§ **Your goal**: Among the lines below, copy exactly those from the one with "## Commit to the Branch" through the one with "1. Open a Pull", counting both ends.

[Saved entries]
=== Begin Enclosure ===
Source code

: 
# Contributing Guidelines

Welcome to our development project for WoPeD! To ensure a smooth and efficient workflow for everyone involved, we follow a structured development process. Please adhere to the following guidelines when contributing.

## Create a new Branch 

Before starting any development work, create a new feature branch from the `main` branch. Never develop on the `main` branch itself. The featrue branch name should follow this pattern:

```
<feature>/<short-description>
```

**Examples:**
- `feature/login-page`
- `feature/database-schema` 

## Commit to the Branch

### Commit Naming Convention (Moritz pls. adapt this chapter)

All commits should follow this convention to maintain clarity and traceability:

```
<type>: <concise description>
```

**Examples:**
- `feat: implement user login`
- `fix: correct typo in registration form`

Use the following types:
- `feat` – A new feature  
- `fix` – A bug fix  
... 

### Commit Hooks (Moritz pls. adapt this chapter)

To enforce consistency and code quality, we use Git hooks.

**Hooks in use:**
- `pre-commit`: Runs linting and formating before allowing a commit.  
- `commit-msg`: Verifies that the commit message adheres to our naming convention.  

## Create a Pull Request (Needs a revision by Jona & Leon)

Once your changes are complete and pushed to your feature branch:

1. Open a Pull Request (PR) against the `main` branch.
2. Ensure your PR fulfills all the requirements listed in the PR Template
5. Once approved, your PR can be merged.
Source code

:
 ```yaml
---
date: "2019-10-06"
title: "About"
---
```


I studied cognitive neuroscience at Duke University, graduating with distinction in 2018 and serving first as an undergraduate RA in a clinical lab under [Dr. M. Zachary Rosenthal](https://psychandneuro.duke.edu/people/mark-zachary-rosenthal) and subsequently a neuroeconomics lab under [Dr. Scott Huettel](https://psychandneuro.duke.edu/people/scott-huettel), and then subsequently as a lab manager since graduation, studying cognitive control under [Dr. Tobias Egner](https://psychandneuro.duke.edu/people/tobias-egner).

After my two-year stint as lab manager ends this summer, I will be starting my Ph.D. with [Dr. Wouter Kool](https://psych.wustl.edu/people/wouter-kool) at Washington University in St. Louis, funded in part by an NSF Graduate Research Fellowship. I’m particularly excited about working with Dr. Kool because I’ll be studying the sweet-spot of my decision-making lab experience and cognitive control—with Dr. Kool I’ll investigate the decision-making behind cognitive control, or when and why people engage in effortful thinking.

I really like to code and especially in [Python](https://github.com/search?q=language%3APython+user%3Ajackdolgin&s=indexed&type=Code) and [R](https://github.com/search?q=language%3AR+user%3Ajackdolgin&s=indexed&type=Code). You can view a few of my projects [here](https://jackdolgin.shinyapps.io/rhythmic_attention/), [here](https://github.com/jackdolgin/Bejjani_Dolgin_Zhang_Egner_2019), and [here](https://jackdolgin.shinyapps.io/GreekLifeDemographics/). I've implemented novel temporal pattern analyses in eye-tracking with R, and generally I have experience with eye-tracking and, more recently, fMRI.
=== End Enclosure ===
§ **Response area**:
## Commit to the Branch

### Commit Naming Convention (Moritz pls. adapt this chapter)

All commits should follow this convention to maintain clarity and traceability:

```
<type>: <concise description>
```

**Examples:**
- `feat: implement user login`
- `fix: correct typo in registration form`

Use the following types:
- `feat` – A new feature  
- `fix` – A bug fix  
... 

### Commit Hooks (Moritz pls. adapt this chapter)

To enforce consistency and code quality, we use Git hooks.

**Hooks in use:**
- `pre-commit`: Runs linting and formating before allowing a commit.  
- `commit-msg`: Verifies that the commit message adheres to our naming convention.  

## Create a Pull Request (Needs a revision by Jona & Leon)

Once your changes are complete and pushed to your feature branch:

1. Open a Pull Request (PR) against the `main` branch.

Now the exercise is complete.